The Washington Post’s Aaron Blake examines the boos at Trump’s Saturday night Alabama rally, first when Mo Brooks, desperate for MAGA freaks to have faith in elections again now the he’s running for Senate, and Trump himself getting booed for trying to push his fans to get vaxxed, noting the two assholes were just reaping the mania they themselves had helped sown, concluding:
“Getting those people on board with vaccinations is now much more difficult, because they have staked out their position – just as it will be very difficult to get people off the election lies now that they’ve been told ad nauseam. If your allies are telling people their democracy has been stolen from them or that an injection might be dangerous or unnecessary, it takes effort to combat that and counteract it. That effort has been almost wholly absent from members of Trump’s party. They have pretended they cannot do much besides give their own thumbs-up to the vaccine, even as colleagues like Sen. Ron Johnson (R-Wis.) spew misinformation. They’ve pointed to their own more-circumspect comments about supposed election irregularities, while doing almost nothing to address or combat claims by Trump and his allies that go significantly further.”

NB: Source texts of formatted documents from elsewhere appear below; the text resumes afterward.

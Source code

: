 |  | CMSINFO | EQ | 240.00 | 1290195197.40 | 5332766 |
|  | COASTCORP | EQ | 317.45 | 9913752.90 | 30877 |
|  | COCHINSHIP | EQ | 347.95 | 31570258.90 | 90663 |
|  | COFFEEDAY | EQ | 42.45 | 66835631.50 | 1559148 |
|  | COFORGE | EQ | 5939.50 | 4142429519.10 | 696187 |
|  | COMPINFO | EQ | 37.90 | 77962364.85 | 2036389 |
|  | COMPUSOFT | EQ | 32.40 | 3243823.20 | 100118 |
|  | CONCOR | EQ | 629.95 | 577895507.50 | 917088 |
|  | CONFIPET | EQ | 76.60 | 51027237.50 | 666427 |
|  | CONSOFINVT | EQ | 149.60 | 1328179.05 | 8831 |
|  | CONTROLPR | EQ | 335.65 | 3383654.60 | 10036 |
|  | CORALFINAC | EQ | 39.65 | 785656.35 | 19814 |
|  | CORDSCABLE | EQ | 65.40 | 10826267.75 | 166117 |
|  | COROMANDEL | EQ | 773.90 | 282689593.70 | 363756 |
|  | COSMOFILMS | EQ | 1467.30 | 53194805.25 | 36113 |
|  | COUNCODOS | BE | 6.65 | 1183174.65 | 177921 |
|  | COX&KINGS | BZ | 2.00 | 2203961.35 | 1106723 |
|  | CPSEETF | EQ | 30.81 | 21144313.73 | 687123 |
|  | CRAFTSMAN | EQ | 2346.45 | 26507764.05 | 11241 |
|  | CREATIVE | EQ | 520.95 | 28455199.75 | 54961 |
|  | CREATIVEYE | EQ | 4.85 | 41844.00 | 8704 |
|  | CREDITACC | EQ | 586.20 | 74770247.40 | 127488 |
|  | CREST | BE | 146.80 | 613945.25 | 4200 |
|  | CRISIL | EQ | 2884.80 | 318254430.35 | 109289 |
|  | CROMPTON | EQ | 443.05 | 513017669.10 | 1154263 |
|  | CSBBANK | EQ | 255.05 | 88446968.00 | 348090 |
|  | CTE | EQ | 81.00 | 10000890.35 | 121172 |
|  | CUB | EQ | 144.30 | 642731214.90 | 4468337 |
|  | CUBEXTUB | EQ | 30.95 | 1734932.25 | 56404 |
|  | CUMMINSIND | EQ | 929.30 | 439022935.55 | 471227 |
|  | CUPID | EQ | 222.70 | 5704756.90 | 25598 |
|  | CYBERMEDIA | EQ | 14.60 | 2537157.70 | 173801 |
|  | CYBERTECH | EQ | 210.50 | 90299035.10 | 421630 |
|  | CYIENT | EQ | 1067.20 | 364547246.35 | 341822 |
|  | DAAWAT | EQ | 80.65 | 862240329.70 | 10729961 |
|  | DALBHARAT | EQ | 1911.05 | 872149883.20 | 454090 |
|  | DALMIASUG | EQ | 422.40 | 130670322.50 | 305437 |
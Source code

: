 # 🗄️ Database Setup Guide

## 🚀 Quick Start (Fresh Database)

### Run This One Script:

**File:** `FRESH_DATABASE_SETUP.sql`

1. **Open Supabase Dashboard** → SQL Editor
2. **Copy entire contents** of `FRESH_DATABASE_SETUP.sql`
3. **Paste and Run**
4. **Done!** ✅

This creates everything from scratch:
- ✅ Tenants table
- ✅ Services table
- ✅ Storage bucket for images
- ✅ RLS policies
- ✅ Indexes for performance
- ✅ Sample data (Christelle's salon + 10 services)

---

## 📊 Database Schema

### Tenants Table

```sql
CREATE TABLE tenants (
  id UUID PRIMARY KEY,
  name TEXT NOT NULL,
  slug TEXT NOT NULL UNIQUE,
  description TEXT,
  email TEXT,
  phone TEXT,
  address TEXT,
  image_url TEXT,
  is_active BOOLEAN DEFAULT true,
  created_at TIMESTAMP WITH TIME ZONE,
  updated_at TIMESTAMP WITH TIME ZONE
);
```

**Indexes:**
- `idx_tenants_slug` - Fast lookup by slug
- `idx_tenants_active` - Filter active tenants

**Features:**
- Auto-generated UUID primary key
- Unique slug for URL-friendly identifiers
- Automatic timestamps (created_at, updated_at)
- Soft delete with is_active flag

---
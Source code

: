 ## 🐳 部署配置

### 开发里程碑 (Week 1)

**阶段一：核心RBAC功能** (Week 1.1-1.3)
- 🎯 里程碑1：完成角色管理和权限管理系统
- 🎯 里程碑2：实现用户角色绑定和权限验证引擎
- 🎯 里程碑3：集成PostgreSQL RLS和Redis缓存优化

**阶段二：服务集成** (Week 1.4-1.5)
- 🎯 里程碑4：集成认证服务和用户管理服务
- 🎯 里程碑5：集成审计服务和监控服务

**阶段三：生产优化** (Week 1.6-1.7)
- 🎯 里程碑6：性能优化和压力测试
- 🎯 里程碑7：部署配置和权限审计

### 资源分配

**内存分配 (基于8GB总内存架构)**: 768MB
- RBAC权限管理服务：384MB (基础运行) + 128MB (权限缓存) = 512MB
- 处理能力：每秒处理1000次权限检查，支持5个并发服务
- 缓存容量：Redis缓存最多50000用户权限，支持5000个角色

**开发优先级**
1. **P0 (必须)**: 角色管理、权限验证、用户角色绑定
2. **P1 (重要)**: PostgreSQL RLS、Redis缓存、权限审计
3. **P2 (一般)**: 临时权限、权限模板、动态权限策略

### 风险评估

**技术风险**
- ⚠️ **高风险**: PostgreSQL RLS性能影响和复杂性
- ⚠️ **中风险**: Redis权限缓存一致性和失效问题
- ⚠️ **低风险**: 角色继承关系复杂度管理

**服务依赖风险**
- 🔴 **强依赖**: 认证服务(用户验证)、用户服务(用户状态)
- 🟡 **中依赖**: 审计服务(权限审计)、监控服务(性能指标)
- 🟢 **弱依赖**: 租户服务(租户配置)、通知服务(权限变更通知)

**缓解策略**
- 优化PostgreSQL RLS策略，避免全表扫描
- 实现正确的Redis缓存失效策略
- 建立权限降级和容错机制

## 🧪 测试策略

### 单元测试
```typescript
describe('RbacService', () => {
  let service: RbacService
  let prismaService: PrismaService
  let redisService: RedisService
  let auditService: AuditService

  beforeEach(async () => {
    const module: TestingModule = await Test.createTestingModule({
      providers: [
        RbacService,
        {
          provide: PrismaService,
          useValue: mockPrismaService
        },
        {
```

“They are clearly terrified of saying anything that would create a rift in their party. They want to win elections and don’t need dissension. But Saturday night demonstrated how difficult it will be to combat the conspiracy theories that have infected the Republican Party’s base – particularly if Trump, who minds his base relentlessly, responds to the rebuke by backing away from vaccines. These conspiracy theories need to be inoculated against early on, before the virus can take hold. But sometimes the will to do that, it seems, just isn’t there.”